Все эти ухищрения были нужны для того, чтобы удержать легкое в покое и дать ему восстановиться. При искусственном пневмотораксе больному просовывают между ребрами пустотелую иглу так, чтобы ее конец оказался между стенкой ребер и стенкой легкого, а потом заполняют пространство между ними воздухом, таким образом сжимая легкое, как губку.

Но кислород вскоре поглощается, и тебя закачивают воздухом снова и снова. Утром, каждую пятницу, те из нас, кто был на «пневмо», собирались в приемной хирурга, чтобы уколоться. Не так уж мы и печалились, легочники — веселые люди; они всегда найдут, над чем посмеяться. В нашем отделении размещались только офицеры, и мы превратили приемную в нечто вроде клуба. Вместо того чтобы толпиться в очереди в коридоре, мы заваливали в комнату, растягивались в креслах, усаживались на стол, курили сигареты хирурга и кормили друг друга байками, пока шла процедура. В то утро нас было четверо, и мне выпал первый номер.

Когда вставляют иглу, это не очень больно — просто легкий укол. Но если вы попросите об анестезии кожи, то даже укола не почувствуете. Процедура занимает несколько минут, вы снова надеваете халат и отправляетесь в постель.
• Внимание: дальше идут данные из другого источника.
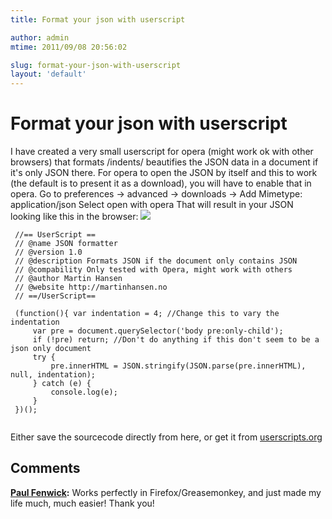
 ```yaml
---
title: Format your json with userscript

author: admin
mtime: 2011/09/08 20:56:02

slug: format-your-json-with-userscript
layout: 'default'
---
```


# Format your json with userscript

I have created a very small userscript for opera (might work ok with other browsers) that formats /indents/ beautifies the JSON data in a document if it's only JSON there. For opera to open the JSON by itself and this to work (the default is to present it as a download), you will have to enable that in opera. Go to preferences -> advanced -> downloads -> Add Mimetype: application/json Select open with opera That will result in your JSON looking like this in the browser: ![](/images//large.png) 
```
 //== UserScript == 
 // @name JSON formatter 
 // @version 1.0 
 // @description Formats JSON if the document only contains JSON 
 // @compability Only tested with Opera, might work with others 
 // @author Martin Hansen 
 // @website http://martinhansen.no 
 // ==/UserScript== 
 
 (function(){ var indentation = 4; //Change this to vary the indentation
	 var pre = document.querySelector('body pre:only-child');
	 if (!pre) return; //Don't do anything if this don't seem to be a json only document
	 try {
		 pre.innerHTML = JSON.stringify(JSON.parse(pre.innerHTML), null, indentation);
	 } catch (e) {
		 console.log(e);
	 }
 })();
 
```
   
Either save the sourcecode directly from here, or get it from [userscripts.org](http://userscripts.org/scripts/show/112472)

## Comments

**[Paul Fenwick](#3133 "2012-12-04 14:26:23"):** Works perfectly in Firefox/Greasemonkey, and just made my life much, much easier! Thank you!

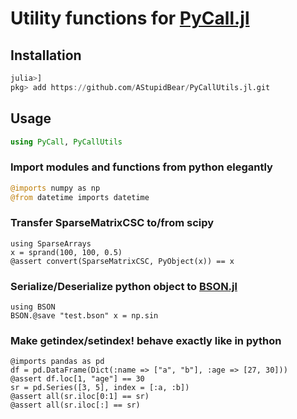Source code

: # Utility functions for [PyCall.jl](https://github.com/JuliaPy/PyCall.jl)

## Installation

```julia
julia>]
pkg> add https://github.com/AStupidBear/PyCallUtils.jl.git
```

## Usage

```julia
using PyCall, PyCallUtils
```

### Import modules and functions from python elegantly

```julia
@imports numpy as np
@from datetime imports datetime
```

### Transfer SparseMatrixCSC to/from scipy

```
using SparseArrays
x = sprand(100, 100, 0.5)
@assert convert(SparseMatrixCSC, PyObject(x)) == x
```

### Serialize/Deserialize python object to [BSON.jl](https://github.com/MikeInnes/BSON.jl)
```
using BSON
BSON.@save "test.bson" x = np.sin
```

### Make getindex/setindex! behave exactly like in python
```
@imports pandas as pd
df = pd.DataFrame(Dict(:name => ["a", "b"], :age => [27, 30]))
@assert df.loc[1, "age"] == 30
sr = pd.Series([3, 5], index = [:a, :b])
@assert all(sr.iloc[0:1] == sr)
@assert all(sr.iloc[:] == sr)
```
В тот раз я не спешил уходить, потому что второй пациент, парень по фамилии Сондерс, рассказывал очень непристойную хохму, которую мне еще не доводилось слышать.

И вот он обрывает ее на середине и забирается после меня на стол. Хирург нашего отделения ушел в отпуск, и нас обслуживал его помощник — молодой парень, чуть ли не со школьной скамьи. Нам он нравился, и мы чувствовали, что у него задатки великого хирурга.

Что бы вы там ни думали, в общем-то закачка воздухом не опасна. Вы можете сломать себе шею, свалившись с лестницы, или задохнуться до смерти, подавившись куриной косточкой. Вы можете поскользнуться в дождливый день, удариться головой и утонуть в небольшой луже. При искусственном пневмотораксе тоже возможны непредвиденные случайности. Если игла проходит чуть дальше и проникает в легкое и если потом воздушный пузырек попадает в кровеносный сосуд и умудряется дойти до сердца, то в сердечных клапанах может образоваться газообразный тромб. Случай крайне редкий — врачи называют его воздушной эмболией. Таким образом, при стечении всех этих маловероятных случайностей вы можете умереть.

Одним словом, мы так и не услышали окончание веселой истории Сондерса. Он отдал концы прямо на столе.

Молодой хирург делал все возможное, чтобы спасти его; прибежали другие врачи. Они пытались вернуть Сондерса к жизни, перепробовали самые разные фокусы, но все напрасно. В конце концов в помещение принесли мясную корзину и утащили парня в морг.

А мы трое так и стояли, не говоря ни слова. Весь мой завтрак вывернуло, но я благодарил судьбу за то, что еще дышу. Полевой писарь по фамилии Джозефе должен был идти на укол следующим, полковник Хостеттер — за ним. Хирург поднял голову и посмотрел на нас. Он весь вспотел, выглядел ужасно — видимо, потерял своего первого пациента, ведь доктор был совсем еще мальчишка. Он повернулся к доктору Арманду из соседнего отделения. Не знаю, хотел ли паренек попросить старика закончить процедуры или хотел отложить их на день, но по его лицу было видно — он и рукой не может шевельнуть после смерти Сандерса.